[[ Data shown open ]]
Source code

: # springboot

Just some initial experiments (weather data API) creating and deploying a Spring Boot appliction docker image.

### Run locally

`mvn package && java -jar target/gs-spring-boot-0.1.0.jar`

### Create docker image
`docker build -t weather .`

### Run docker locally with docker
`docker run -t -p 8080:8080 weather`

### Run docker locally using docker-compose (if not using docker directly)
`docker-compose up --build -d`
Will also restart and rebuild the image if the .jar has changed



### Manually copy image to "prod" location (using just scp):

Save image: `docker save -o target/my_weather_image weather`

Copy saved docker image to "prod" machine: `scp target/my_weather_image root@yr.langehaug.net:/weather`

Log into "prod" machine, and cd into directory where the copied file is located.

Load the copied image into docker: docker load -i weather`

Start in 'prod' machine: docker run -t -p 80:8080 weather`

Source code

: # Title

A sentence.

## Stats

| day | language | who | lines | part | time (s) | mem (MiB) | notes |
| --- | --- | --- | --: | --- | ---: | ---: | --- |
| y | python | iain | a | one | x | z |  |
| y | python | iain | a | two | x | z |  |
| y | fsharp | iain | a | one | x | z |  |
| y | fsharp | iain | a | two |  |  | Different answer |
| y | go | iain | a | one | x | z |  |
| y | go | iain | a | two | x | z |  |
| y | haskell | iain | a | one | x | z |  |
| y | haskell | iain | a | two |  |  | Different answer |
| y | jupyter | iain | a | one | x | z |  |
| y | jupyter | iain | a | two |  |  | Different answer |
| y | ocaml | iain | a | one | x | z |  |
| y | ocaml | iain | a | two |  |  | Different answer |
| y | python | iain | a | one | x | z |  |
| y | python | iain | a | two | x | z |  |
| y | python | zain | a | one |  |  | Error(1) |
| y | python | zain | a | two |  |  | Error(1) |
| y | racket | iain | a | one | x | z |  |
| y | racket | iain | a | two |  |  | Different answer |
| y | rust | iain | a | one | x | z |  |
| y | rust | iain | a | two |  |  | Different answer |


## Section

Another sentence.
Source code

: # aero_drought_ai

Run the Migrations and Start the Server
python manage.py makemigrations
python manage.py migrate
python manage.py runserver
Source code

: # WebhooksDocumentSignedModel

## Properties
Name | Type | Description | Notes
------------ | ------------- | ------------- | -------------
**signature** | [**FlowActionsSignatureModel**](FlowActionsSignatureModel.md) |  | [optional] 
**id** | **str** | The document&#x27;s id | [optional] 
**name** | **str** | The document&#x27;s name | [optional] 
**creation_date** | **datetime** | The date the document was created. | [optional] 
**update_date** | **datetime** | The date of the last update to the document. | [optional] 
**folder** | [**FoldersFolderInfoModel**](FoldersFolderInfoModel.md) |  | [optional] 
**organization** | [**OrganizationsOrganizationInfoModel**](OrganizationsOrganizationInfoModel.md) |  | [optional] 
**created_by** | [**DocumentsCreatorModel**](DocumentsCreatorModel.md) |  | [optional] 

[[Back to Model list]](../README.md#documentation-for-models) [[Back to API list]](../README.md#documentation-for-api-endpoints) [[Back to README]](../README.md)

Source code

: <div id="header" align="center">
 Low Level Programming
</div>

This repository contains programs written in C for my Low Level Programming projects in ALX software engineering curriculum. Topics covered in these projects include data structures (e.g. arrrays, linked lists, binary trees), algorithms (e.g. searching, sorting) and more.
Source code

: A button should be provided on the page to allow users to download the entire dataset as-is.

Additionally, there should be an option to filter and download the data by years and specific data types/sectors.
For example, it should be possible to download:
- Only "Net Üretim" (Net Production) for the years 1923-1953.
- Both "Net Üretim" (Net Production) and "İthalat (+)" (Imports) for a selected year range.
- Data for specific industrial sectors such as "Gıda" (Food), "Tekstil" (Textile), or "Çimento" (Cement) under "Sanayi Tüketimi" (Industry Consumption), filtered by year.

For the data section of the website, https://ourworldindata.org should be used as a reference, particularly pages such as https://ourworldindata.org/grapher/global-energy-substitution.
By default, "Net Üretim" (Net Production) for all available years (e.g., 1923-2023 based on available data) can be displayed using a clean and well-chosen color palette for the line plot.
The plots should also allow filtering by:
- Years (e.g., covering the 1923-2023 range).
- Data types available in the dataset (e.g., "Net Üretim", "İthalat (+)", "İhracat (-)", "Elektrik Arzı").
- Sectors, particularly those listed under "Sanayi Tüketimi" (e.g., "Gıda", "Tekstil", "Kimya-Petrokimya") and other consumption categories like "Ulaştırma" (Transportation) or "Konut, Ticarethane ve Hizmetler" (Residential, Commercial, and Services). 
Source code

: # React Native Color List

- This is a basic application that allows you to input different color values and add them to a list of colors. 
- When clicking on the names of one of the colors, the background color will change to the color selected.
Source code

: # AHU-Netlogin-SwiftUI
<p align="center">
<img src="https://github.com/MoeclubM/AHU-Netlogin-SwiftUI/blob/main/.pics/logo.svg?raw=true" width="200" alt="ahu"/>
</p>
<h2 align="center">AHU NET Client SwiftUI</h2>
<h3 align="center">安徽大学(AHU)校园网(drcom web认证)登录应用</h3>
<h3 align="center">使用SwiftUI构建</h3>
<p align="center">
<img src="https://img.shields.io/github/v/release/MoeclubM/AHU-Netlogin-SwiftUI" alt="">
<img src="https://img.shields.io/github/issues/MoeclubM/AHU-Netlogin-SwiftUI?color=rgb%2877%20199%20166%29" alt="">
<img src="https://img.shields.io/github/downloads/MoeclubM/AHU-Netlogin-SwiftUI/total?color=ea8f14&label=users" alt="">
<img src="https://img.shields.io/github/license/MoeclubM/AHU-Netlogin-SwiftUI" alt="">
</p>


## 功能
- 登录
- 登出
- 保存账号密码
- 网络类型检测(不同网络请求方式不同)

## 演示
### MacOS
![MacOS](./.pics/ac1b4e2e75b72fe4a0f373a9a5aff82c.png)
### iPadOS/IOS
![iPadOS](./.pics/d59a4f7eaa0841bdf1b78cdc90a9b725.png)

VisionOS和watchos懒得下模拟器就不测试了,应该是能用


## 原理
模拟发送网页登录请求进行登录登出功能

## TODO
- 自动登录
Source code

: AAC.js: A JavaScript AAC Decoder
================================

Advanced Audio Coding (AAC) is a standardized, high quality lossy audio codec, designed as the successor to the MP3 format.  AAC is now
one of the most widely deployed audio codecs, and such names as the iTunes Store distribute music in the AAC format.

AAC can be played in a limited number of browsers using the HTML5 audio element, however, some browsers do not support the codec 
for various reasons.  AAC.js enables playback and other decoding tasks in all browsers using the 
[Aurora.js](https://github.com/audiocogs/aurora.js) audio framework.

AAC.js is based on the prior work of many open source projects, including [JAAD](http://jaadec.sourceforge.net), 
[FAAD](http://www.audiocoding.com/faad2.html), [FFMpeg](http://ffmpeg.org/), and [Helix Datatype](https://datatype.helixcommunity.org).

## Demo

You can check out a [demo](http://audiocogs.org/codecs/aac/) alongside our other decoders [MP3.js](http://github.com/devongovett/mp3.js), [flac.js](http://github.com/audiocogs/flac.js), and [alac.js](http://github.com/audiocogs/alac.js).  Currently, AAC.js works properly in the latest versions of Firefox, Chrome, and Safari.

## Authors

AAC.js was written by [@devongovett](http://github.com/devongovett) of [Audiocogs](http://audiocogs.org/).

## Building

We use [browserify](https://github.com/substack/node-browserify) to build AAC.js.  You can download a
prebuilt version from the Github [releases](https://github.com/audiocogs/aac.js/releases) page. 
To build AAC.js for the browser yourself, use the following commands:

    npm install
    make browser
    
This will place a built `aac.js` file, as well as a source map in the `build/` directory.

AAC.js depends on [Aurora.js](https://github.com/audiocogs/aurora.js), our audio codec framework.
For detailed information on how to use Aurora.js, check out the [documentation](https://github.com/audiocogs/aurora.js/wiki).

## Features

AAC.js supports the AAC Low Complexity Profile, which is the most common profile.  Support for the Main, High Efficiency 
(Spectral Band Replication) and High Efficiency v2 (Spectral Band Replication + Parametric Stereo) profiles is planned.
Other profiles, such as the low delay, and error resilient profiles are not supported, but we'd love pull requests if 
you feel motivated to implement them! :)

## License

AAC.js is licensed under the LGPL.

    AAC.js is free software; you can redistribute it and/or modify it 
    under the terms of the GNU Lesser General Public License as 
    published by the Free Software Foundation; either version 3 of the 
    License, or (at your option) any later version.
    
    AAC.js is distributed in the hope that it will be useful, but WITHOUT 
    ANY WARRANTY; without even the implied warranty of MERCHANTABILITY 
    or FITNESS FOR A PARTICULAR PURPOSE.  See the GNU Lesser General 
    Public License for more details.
[[ Data shown closed ]]
Go through the data above from its first line and copy each line exactly, stopping once the line with "zain | a | two" has been copied.

Source code

: # springboot

Just some initial experiments (weather data API) creating and deploying a Spring Boot appliction docker image.

### Run locally

`mvn package && java -jar target/gs-spring-boot-0.1.0.jar`

### Create docker image
`docker build -t weather .`

### Run docker locally with docker
`docker run -t -p 8080:8080 weather`

### Run docker locally using docker-compose (if not using docker directly)
`docker-compose up --build -d`
Will also restart and rebuild the image if the .jar has changed



### Manually copy image to "prod" location (using just scp):

Save image: `docker save -o target/my_weather_image weather`

Copy saved docker image to "prod" machine: `scp target/my_weather_image root@yr.langehaug.net:/weather`

Log into "prod" machine, and cd into directory where the copied file is located.

Load the copied image into docker: docker load -i weather`

Start in 'prod' machine: docker run -t -p 80:8080 weather`

Source code

: # Title

A sentence.

## Stats

| day | language | who | lines | part | time (s) | mem (MiB) | notes |
| --- | --- | --- | --: | --- | ---: | ---: | --- |
| y | python | iain | a | one | x | z |  |
| y | python | iain | a | two | x | z |  |
| y | fsharp | iain | a | one | x | z |  |
| y | fsharp | iain | a | two |  |  | Different answer |
| y | go | iain | a | one | x | z |  |
| y | go | iain | a | two | x | z |  |
| y | haskell | iain | a | one | x | z |  |
| y | haskell | iain | a | two |  |  | Different answer |
| y | jupyter | iain | a | one | x | z |  |
| y | jupyter | iain | a | two |  |  | Different answer |
| y | ocaml | iain | a | one | x | z |  |
| y | ocaml | iain | a | two |  |  | Different answer |
| y | python | iain | a | one | x | z |  |
| y | python | iain | a | two | x | z |  |
| y | python | zain | a | one |  |  | Error(1) |
| y | python | zain | a | two |  |  | Error(1) |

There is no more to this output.